Skip to main content

Is there a difference between a lawyer and an attorney?

San Francisco, CA |

Are they similar, but different at the same time (if so, how), or are they just terms that are used interchangeably to describe the same profession?

Oh, okay. Is one more formal than the other? For instance, is attorney to police officer as lawyer is to cop (I'm referring to terms not actual people)?

Attorney Answers 8


  1. Best answer

    No difference, not even in usage. Neither one is considered more formal than the other, at least as far as I know.
    In the United Kingdom and other countries - Canada for one - there are different names for attorneys. In the U.K. attorneys are either solicitors or barristers. I am not entirely sure on the difference, but solicitors would be similar to what most people in the U.S. think of as an attorney, and a barrister is generally hired by a solicitor to appear in court cases.


  2. From a practical standpoint, no, there is no difference. They are interchangeable terms.

    Legal disclaimer: Please be advised that the advice provided does not create any attorney/client relationship; that due to the various state laws that the information provided is a general overview of the law, which might not be applicable to you, based upon the laws of your state. We will not file anything on your behalf nor protect any statute of limitations which might arise and recommend that you IMMEDIATELY consult legal counsel for adviceThis response does not constitute or make an attorney-client relationship as it is made for general purposes; answering attorney does not possess enough information to inform recipient of the applicable statute of limitations. You may also contact Mr. Hiden at (619) 296-5884 or by email at "dhiden@hrollp.com"


  3. There is no difference - two terms for the same occupation.


  4. NO DIFFERENCE.

    BEST ANSWER I got.... and I HOPE I WAS HELPFUL!! Steve Hamer answers questions on Avvo for general information and not as legal advice. Those answers do not establish an attorney/client relationship. If you would like my help, contact Mr. Hamer at (214) 843-1529 for a FREE CONSULTATION.


  5. They are often used interchangeably and sometimes in one sentence.

    Mr. Crosner is licensed to practice law in California and has been practicing law in California since 1978. The response herein is general legal and business analysis.. It is not intended nor construed to be "legal advice" but rather it is analysis, and different lawyers may analyze this matter differently, especially if there are additional facts not reflected in the question. Oftentimes the question does not include significant and important facts and timelines that, if known, could significantly change the reply and make it unsuitable. I am not your attorney until retained by a written retainer agreement signed by both of us. See also avvo.com terms and conditions item 9, incorporated as if it was reprinted here.
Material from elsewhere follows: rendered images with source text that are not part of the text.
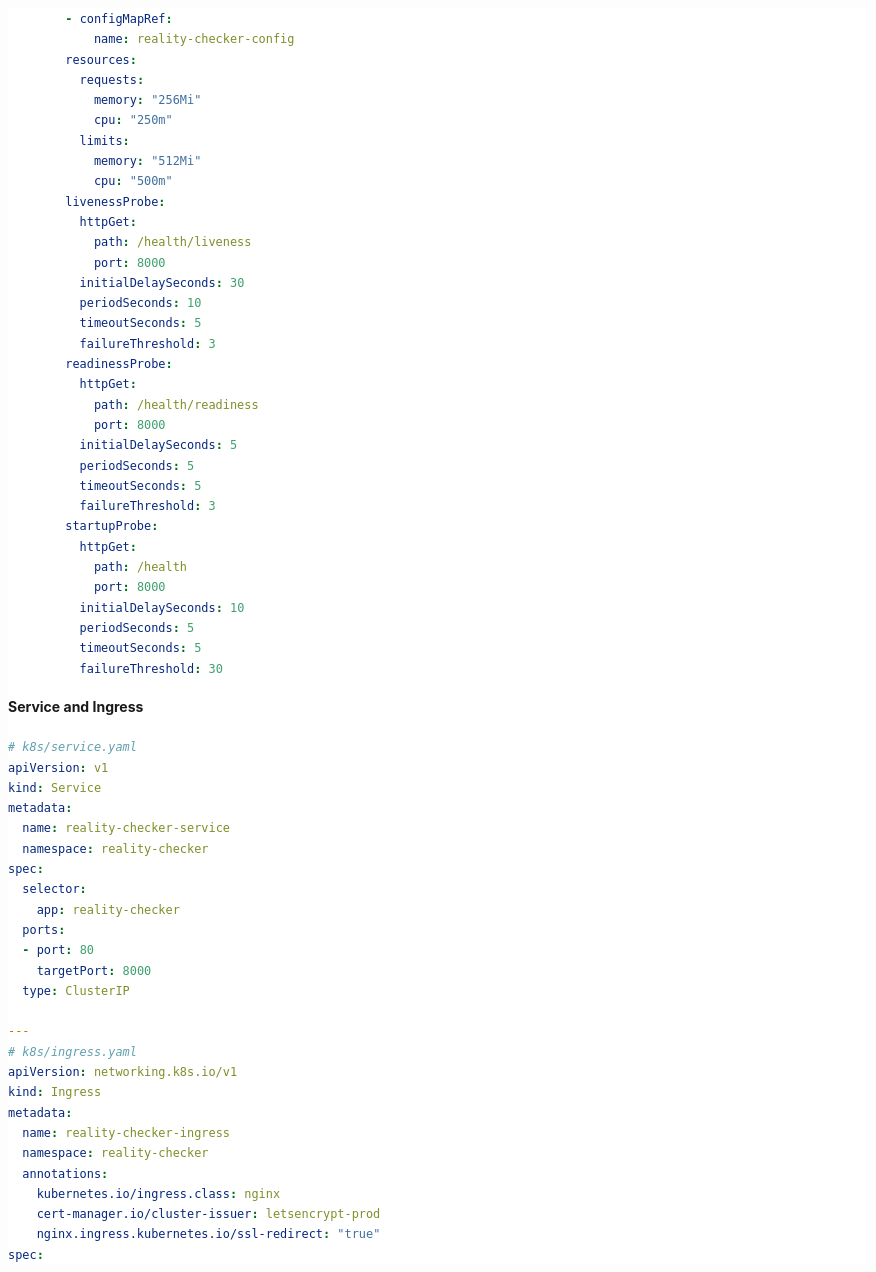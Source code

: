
 ```yaml
        - configMapRef:
            name: reality-checker-config
        resources:
          requests:
            memory: "256Mi"
            cpu: "250m"
          limits:
            memory: "512Mi"
            cpu: "500m"
        livenessProbe:
          httpGet:
            path: /health/liveness
            port: 8000
          initialDelaySeconds: 30
          periodSeconds: 10
          timeoutSeconds: 5
          failureThreshold: 3
        readinessProbe:
          httpGet:
            path: /health/readiness
            port: 8000
          initialDelaySeconds: 5
          periodSeconds: 5
          timeoutSeconds: 5
          failureThreshold: 3
        startupProbe:
          httpGet:
            path: /health
            port: 8000
          initialDelaySeconds: 10
          periodSeconds: 5
          timeoutSeconds: 5
          failureThreshold: 30
```

#### Service and Ingress

```yaml
# k8s/service.yaml
apiVersion: v1
kind: Service
metadata:
  name: reality-checker-service
  namespace: reality-checker
spec:
  selector:
    app: reality-checker
  ports:
  - port: 80
    targetPort: 8000
  type: ClusterIP

---
# k8s/ingress.yaml
apiVersion: networking.k8s.io/v1
kind: Ingress
metadata:
  name: reality-checker-ingress
  namespace: reality-checker
  annotations:
    kubernetes.io/ingress.class: nginx
    cert-manager.io/cluster-issuer: letsencrypt-prod
    nginx.ingress.kubernetes.io/ssl-redirect: "true"
spec:
```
  6. Technically no as per my colleagues -- however, I think the two terms get used differently when being attached to certain choice expletives in describing our profession at times! LOL.

    My answer is not intended to be giving legal advice and this topic can be a complex area where the advice of a licensed attorney in your State should be obtained.


  7. Same-same.

    NOT LEGAL ADVICE. FOR EDUCATION AND INFORMATION ONLY. Mr. Rafter is licensed to practice in the Commonwealth of Virginia and the US Federal Courts in Virginia. There is no implied or actual attorney-client relationship arising from this education exchange. You should speak with an attorney licensed in your state, to whom you have provided all the facts before you take steps that may impact your legal rights. Mr. Rafter is under no obligation to answer subsequent emails or phone calls related to this matter.


  8. There actually is a slight difference between the terms "lawyer" and "attorney," although such distinctions are small and not commonly understood by the public, by lawyers or by attorneys. Generally speaking, a "lawyer" is any person with a juris doctor degree (a "law degree"), whether or not that person is actively engaged in the practice of law. For example, a person who graduated from law school, never passed the bar exam, and has become a full-time high school teacher is a lawyer, but is not an attorney.
    An attorney is a lawyer who is licensed to practice law and who actually handles legal matters on behalf of clients. Therefore, not all lawyers are attorneys.
    Furthermore, a "litigator" is an attorney who actually handles legal proceedings on behalf of clients in a court of law, as compared to transactional legal services (like drafting contracts) that do not require an appearance in the courrhouse. Not all attorneys are litigators.
    But these are highly technical distinctions, so all the previous answers are also correct in saying there is no substantial difference between "lawyer" and "attorney" and that those words are almost always used to mean the same thing.